Barth reprochait à Niebuhr d’ignorer ou bien de sous-estimer l’espérance ultime du chrétien et la victoire finale qui sera remportée sur le mal, au profit de son engagement dans le monde présent, en vue d’une justice dite sociale. De son côté, Niebuhr estimait que Barth, à sa façon irresponsable, intemporelle (a-historique), ne dépendait pas tellement, ainsi qu’il le prétendait, de l’espérance ultime, mais que lui aussi était conditionné par des circonstances historiques. Certes, admettait le théologien américain, Dieu se trouve au-delà de l’histoire et au-dessus d’elle, mais notre témoignage est profondément façonné par l’histoire du monde, notre histoire de chaque jour. Par conséquent, le chrétien agira de manière responsable dans la société présente.
J’espère que vous ne manquerez pas de reconnaître l’enjeu de ce débat, car il est de taille.

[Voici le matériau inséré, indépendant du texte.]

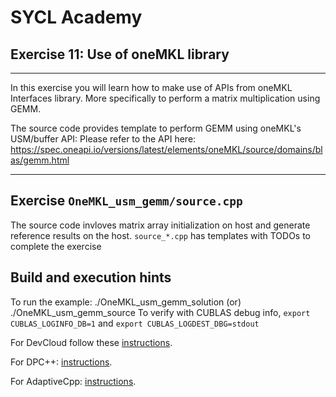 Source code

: # SYCL Academy

## Exercise 11: Use of oneMKL library
---

In this exercise you will learn how to make use of APIs from oneMKL Interfaces library.
More specifically to perform a matrix multiplication using GEMM.

The source code provides template to perform GEMM using oneMKL's USM/buffer API:
Please refer to the API here: https://spec.oneapi.io/versions/latest/elements/oneMKL/source/domains/blas/gemm.html

---
## Exercise `OneMKL_usm_gemm/source.cpp`

The source code invloves matrix array initialization on host and generate reference results on the host.
`source_*.cpp` has templates with TODOs to complete the exercise

## Build and execution hints

To run the example: ./OneMKL_usm_gemm_solution (or) ./OneMKL_usm_gemm_source
To verify with CUBLAS debug info, `export CUBLAS_LOGINFO_DB=1` and `export CUBLAS_LOGDEST_DBG=stdout`

For DevCloud follow these [instructions](../devcloud.md).

For DPC++: [instructions](../dpcpp.md).

For AdaptiveCpp: [instructions](../adaptivecpp.md).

Et la méditation du passage du livre du prophète me conforte dans ce sentiment.
Je me suis souvenu d’une expression bien connue qui nous vient de l’antiquité classique, le « pou stô » grec, c’est-à-dire l’interrogation fondamentale que des penseurs grecs se posaient quant à leur position; quel était le point sur lequel ils devaient se tenir, et à partir d’où observer, réfléchir, agir.
Mais retournons au vieux prophète biblique! Il nous invite à choisir notre position non pas à côté de l’Américain « aux dents blanches et saines », ni à côté du Barth « au-dessus des contingences historiques », mais là où l’on reçoit une vision céleste et où l’on entend la Parole divine. Après tout, la tâche essentielle, aussi bien des plus grands penseurs théologiens que de chaque prédicateur de l’Évangile, est celle d’exhorter avec insistance et fidélité à se rendre vers le fondement exclusif sur lequel sera bâtie notre foi et sera fondée la confession de foi de l’Église. Placés sur ce point, le dilemme ne se pose pas entre ce que quelque part Karl Barth appelait la systole et la diastole, ou pour le dire de manière plus claire, entre la retraite au-dessus de la mêlée et l’engagement à corps perdu dans les affaires du monde présent. Le dilemme véritable se pose entre l’écoute attentive et obéissante de la Parole divine et la fuite en avant dans les multiples et souvent futiles actions temporelles.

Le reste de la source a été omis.